# EXERCISE DIRECTIONS
The lines to find are those in the entries that hold the word "organizada"; copy every one of them.

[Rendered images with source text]
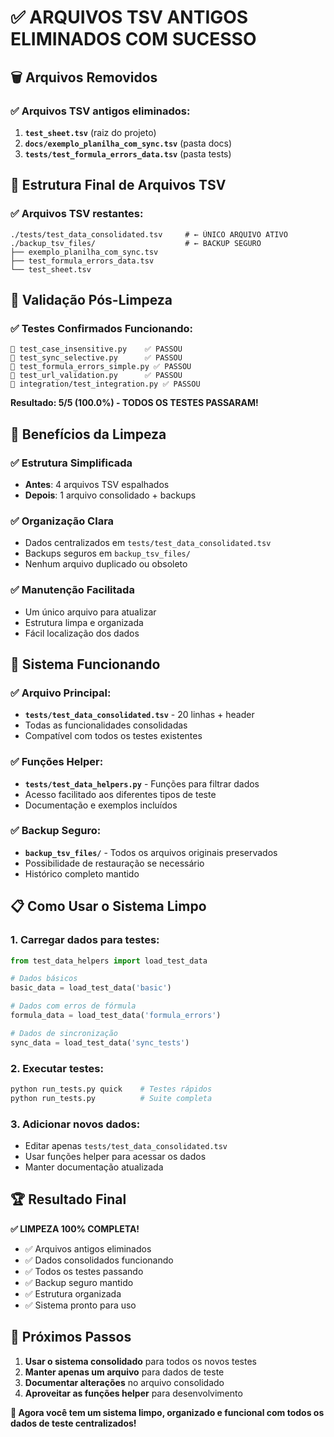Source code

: # ✅ ARQUIVOS TSV ANTIGOS ELIMINADOS COM SUCESSO

## 🗑️ Arquivos Removidos

### ✅ Arquivos TSV antigos eliminados:
1. **`test_sheet.tsv`** (raiz do projeto)
2. **`docs/exemplo_planilha_com_sync.tsv`** (pasta docs)
3. **`tests/test_formula_errors_data.tsv`** (pasta tests)

## 📁 Estrutura Final de Arquivos TSV

### ✅ Arquivos TSV restantes:
```
./tests/test_data_consolidated.tsv     # ← ÚNICO ARQUIVO ATIVO
./backup_tsv_files/                    # ← BACKUP SEGURO
├── exemplo_planilha_com_sync.tsv      
├── test_formula_errors_data.tsv       
└── test_sheet.tsv                     
```

## 🧪 Validação Pós-Limpeza

### ✅ Testes Confirmados Funcionando:
```
🔄 test_case_insensitive.py    ✅ PASSOU
🔄 test_sync_selective.py      ✅ PASSOU  
🔄 test_formula_errors_simple.py ✅ PASSOU
🔄 test_url_validation.py      ✅ PASSOU
🔄 integration/test_integration.py ✅ PASSOU
```

**Resultado: 5/5 (100.0%) - TODOS OS TESTES PASSARAM!**

## 🎯 Benefícios da Limpeza

### ✅ **Estrutura Simplificada**
- **Antes**: 4 arquivos TSV espalhados
- **Depois**: 1 arquivo consolidado + backups

### ✅ **Organização Clara**
- Dados centralizados em `tests/test_data_consolidated.tsv`
- Backups seguros em `backup_tsv_files/`
- Nenhum arquivo duplicado ou obsoleto

### ✅ **Manutenção Facilitada**
- Um único arquivo para atualizar
- Estrutura limpa e organizada
- Fácil localização dos dados

## 🔧 Sistema Funcionando

### ✅ **Arquivo Principal:**
- **`tests/test_data_consolidated.tsv`** - 20 linhas + header
- Todas as funcionalidades consolidadas
- Compatível com todos os testes existentes

### ✅ **Funções Helper:**
- **`tests/test_data_helpers.py`** - Funções para filtrar dados
- Acesso facilitado aos diferentes tipos de teste
- Documentação e exemplos incluídos

### ✅ **Backup Seguro:**
- **`backup_tsv_files/`** - Todos os arquivos originais preservados
- Possibilidade de restauração se necessário
- Histórico completo mantido

## 📋 Como Usar o Sistema Limpo

### 1. **Carregar dados para testes:**
```python
from test_data_helpers import load_test_data

# Dados básicos
basic_data = load_test_data('basic')

# Dados com erros de fórmula
formula_data = load_test_data('formula_errors')

# Dados de sincronização
sync_data = load_test_data('sync_tests')
```

### 2. **Executar testes:**
```bash
python run_tests.py quick    # Testes rápidos
python run_tests.py          # Suite completa
```

### 3. **Adicionar novos dados:**
- Editar apenas `tests/test_data_consolidated.tsv`
- Usar funções helper para acessar os dados
- Manter documentação atualizada

## 🏆 Resultado Final

**✅ LIMPEZA 100% COMPLETA!**

- ✅ Arquivos antigos eliminados
- ✅ Dados consolidados funcionando
- ✅ Todos os testes passando
- ✅ Backup seguro mantido
- ✅ Estrutura organizada
- ✅ Sistema pronto para uso

## 🎯 Próximos Passos

1. **Usar o sistema consolidado** para todos os novos testes
2. **Manter apenas um arquivo** para dados de teste
3. **Documentar alterações** no arquivo consolidado
4. **Aproveitar as funções helper** para desenvolvimento

**🎉 Agora você tem um sistema limpo, organizado e funcional com todos os dados de teste centralizados!**
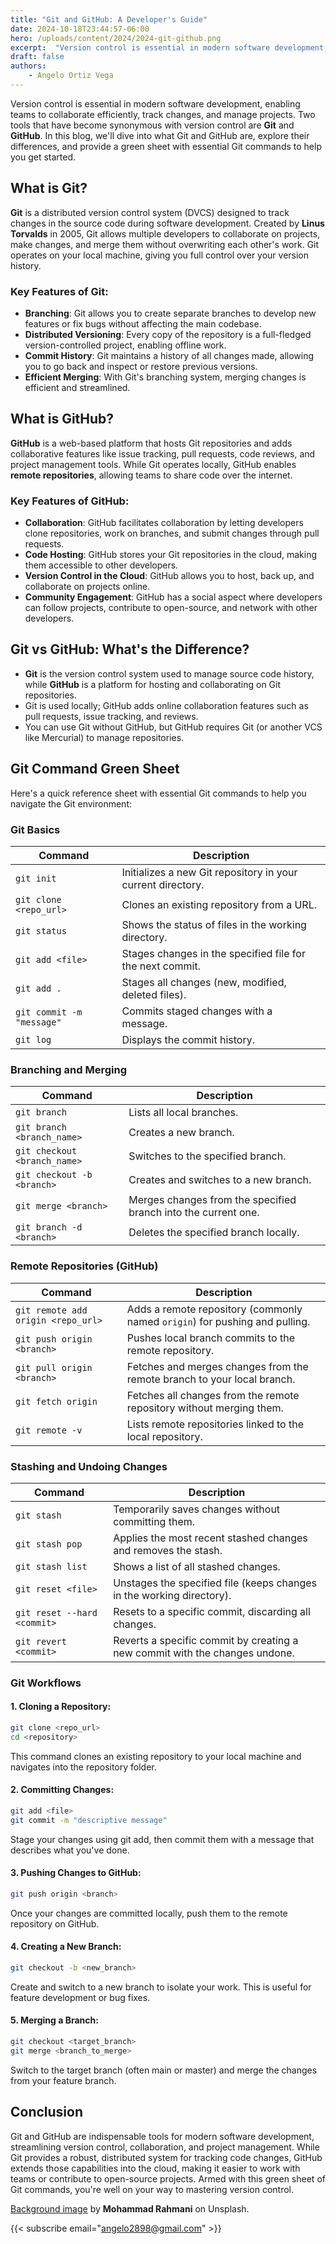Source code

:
 ```yaml
---
title: "Git and GitHub: A Developer's Guide"
date: 2024-10-18T23:44:57-06:00
hero: /uploads/content/2024/2024-git-github.png
excerpt:  "Version control is essential in modern software development, enabling teams to collaborate efficiently, track changes, and manage projects. Two tools that have become synonymous with version control are **Git** and **GitHub**. In this blog, we'll dive into what Git and GitHub are, explore their differences, and provide a green sheet with essential Git commands to help you get started."
draft: false
authors:
    - Angelo Ortiz Vega
---
```


Version control is essential in modern software development, enabling teams to collaborate efficiently, track changes, and manage projects. Two tools that have become synonymous with version control are **Git** and **GitHub**. In this blog, we'll dive into what Git and GitHub are, explore their differences, and provide a green sheet with essential Git commands to help you get started.


## What is Git?

**Git** is a distributed version control system (DVCS) designed to track changes in the source code during software development. Created by **Linus Torvalds** in 2005, Git allows multiple developers to collaborate on projects, make changes, and merge them without overwriting each other's work. Git operates on your local machine, giving you full control over your version history.

### Key Features of Git:
- **Branching**: Git allows you to create separate branches to develop new features or fix bugs without affecting the main codebase.
- **Distributed Versioning**: Every copy of the repository is a full-fledged version-controlled project, enabling offline work.
- **Commit History**: Git maintains a history of all changes made, allowing you to go back and inspect or restore previous versions.
- **Efficient Merging**: With Git's branching system, merging changes is efficient and streamlined.

## What is GitHub?

**GitHub** is a web-based platform that hosts Git repositories and adds collaborative features like issue tracking, pull requests, code reviews, and project management tools. While Git operates locally, GitHub enables **remote repositories**, allowing teams to share code over the internet.

### Key Features of GitHub:
- **Collaboration**: GitHub facilitates collaboration by letting developers clone repositories, work on branches, and submit changes through pull requests.
- **Code Hosting**: GitHub stores your Git repositories in the cloud, making them accessible to other developers.
- **Version Control in the Cloud**: GitHub allows you to host, back up, and collaborate on projects online.
- **Community Engagement**: GitHub has a social aspect where developers can follow projects, contribute to open-source, and network with other developers.

## Git vs GitHub: What's the Difference?

- **Git** is the version control system used to manage source code history, while **GitHub** is a platform for hosting and collaborating on Git repositories.
- Git is used locally; GitHub adds online collaboration features such as pull requests, issue tracking, and reviews.
- You can use Git without GitHub, but GitHub requires Git (or another VCS like Mercurial) to manage repositories.

## Git Command Green Sheet

Here's a quick reference sheet with essential Git commands to help you navigate the Git environment:

### Git Basics

| Command                      | Description                                                 |
|------------------------------|-------------------------------------------------------------|
| `git init`                   | Initializes a new Git repository in your current directory. |
| `git clone <repo_url>`       | Clones an existing repository from a URL.                   |
| `git status`                 | Shows the status of files in the working directory.         |
| `git add <file>`             | Stages changes in the specified file for the next commit.   |
| `git add .`                  | Stages all changes (new, modified, deleted files).          |
| `git commit -m "message"`    | Commits staged changes with a message.                     |
| `git log`                    | Displays the commit history.                               |

### Branching and Merging

| Command                      | Description                                                     |
|------------------------------|-----------------------------------------------------------------|
| `git branch`                 | Lists all local branches.                                       |
| `git branch <branch_name>`   | Creates a new branch.                                           |
| `git checkout <branch_name>` | Switches to the specified branch.                               |
| `git checkout -b <branch>`   | Creates and switches to a new branch.                           |
| `git merge <branch>`         | Merges changes from the specified branch into the current one.  |
| `git branch -d <branch>`     | Deletes the specified branch locally.                           |

### Remote Repositories (GitHub)

| Command                                  | Description                                                                  |
|------------------------------------------|------------------------------------------------------------------------------|
| `git remote add origin <repo_url>`       | Adds a remote repository (commonly named `origin`) for pushing and pulling.  |
| `git push origin <branch>`               | Pushes local branch commits to the remote repository.                        |
| `git pull origin <branch>`               | Fetches and merges changes from the remote branch to your local branch.      |
| `git fetch origin`                       | Fetches all changes from the remote repository without merging them.         |
| `git remote -v`                          | Lists remote repositories linked to the local repository.                    |

### Stashing and Undoing Changes

| Command                            | Description                                                          |
|------------------------------------|----------------------------------------------------------------------|
| `git stash`                        | Temporarily saves changes without committing them.                   |
| `git stash pop`                    | Applies the most recent stashed changes and removes the stash.        |
| `git stash list`                   | Shows a list of all stashed changes.                                 |
| `git reset <file>`                 | Unstages the specified file (keeps changes in the working directory). |
| `git reset --hard <commit>`        | Resets to a specific commit, discarding all changes.                  |
| `git revert <commit>`              | Reverts a specific commit by creating a new commit with the changes undone.|

### Git Workflows

#### 1. **Cloning a Repository**:
```bash
git clone <repo_url>
cd <repository>
```
This command clones an existing repository to your local machine and navigates into the repository folder.

#### 2. Committing Changes:

```bash
git add <file>
git commit -m "descriptive message"
```
Stage your changes using git add, then commit them with a message that describes what you've done.

#### 3. Pushing Changes to GitHub:
```bash
git push origin <branch>
```
Once your changes are committed locally, push them to the remote repository on GitHub.

#### 4. Creating a New Branch:
```bash
git checkout -b <new_branch>
```
Create and switch to a new branch to isolate your work. This is useful for feature development or bug fixes.

#### 5. Merging a Branch:
```bash
git checkout <target_branch>
git merge <branch_to_merge>
```

Switch to the target branch (often main or master) and merge the changes from your feature branch.

## Conclusion

Git and GitHub are indispensable tools for modern software development, streamlining version control, collaboration, and project management. While Git provides a robust, distributed system for tracking code changes, GitHub extends those capabilities into the cloud, making it easier to work with teams or contribute to open-source projects. Armed with this green sheet of Git commands, you're well on your way to mastering version control.


[Background image](https://unsplash.com/photos/a-man-sitting-at-a-desk-in-front-of-a-computer-Wgw0wwXMdk0) by  **Mohammad Rahmani** on Unsplash.


{{< subscribe email="angelo2898@gmail.com" >}}

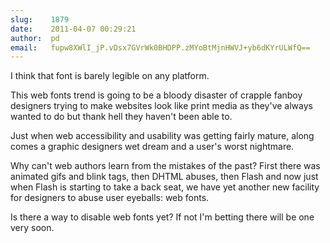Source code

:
 ```yaml
---
slug:    1879
date:    2011-04-07 00:29:21
author:  pd
email:   fupw8XWlI_jP.vDsx7GVrWk0BHDPP.zMYoBtMjnHWVJ+yb6dKYrULWfQ==
---
```


I think that font is barely legible on any platform.

This web fonts trend is going to be a bloody disaster of crapple
fanboy designers trying to make websites look like print media as
they've always wanted to do but thank hell they haven't been able to.

Just when web accessibility and usability was getting fairly mature,
along comes a graphic designers wet dream and a user's worst
nightmare.

Why can't web authors learn from the mistakes of the past? First there
was animated gifs and blink tags, then DHTML abuses, then Flash and
now just when Flash is starting to take a back seat, we have yet
another new facility for designers to abuse user eyeballs: web fonts.

Is there a way to disable web fonts yet? If not I'm betting there will be one very soon.
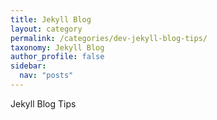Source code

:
 ```yaml
---
title: Jekyll Blog
layout: category
permalink: /categories/dev-jekyll-blog-tips/
taxonomy: Jekyll Blog
author_profile: false
sidebar:
  nav: "posts"
---
```


Jekyll Blog Tips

# PROBLEM SOLUTION
- Estrutura limpa e organizada
- ✅ Estrutura organizada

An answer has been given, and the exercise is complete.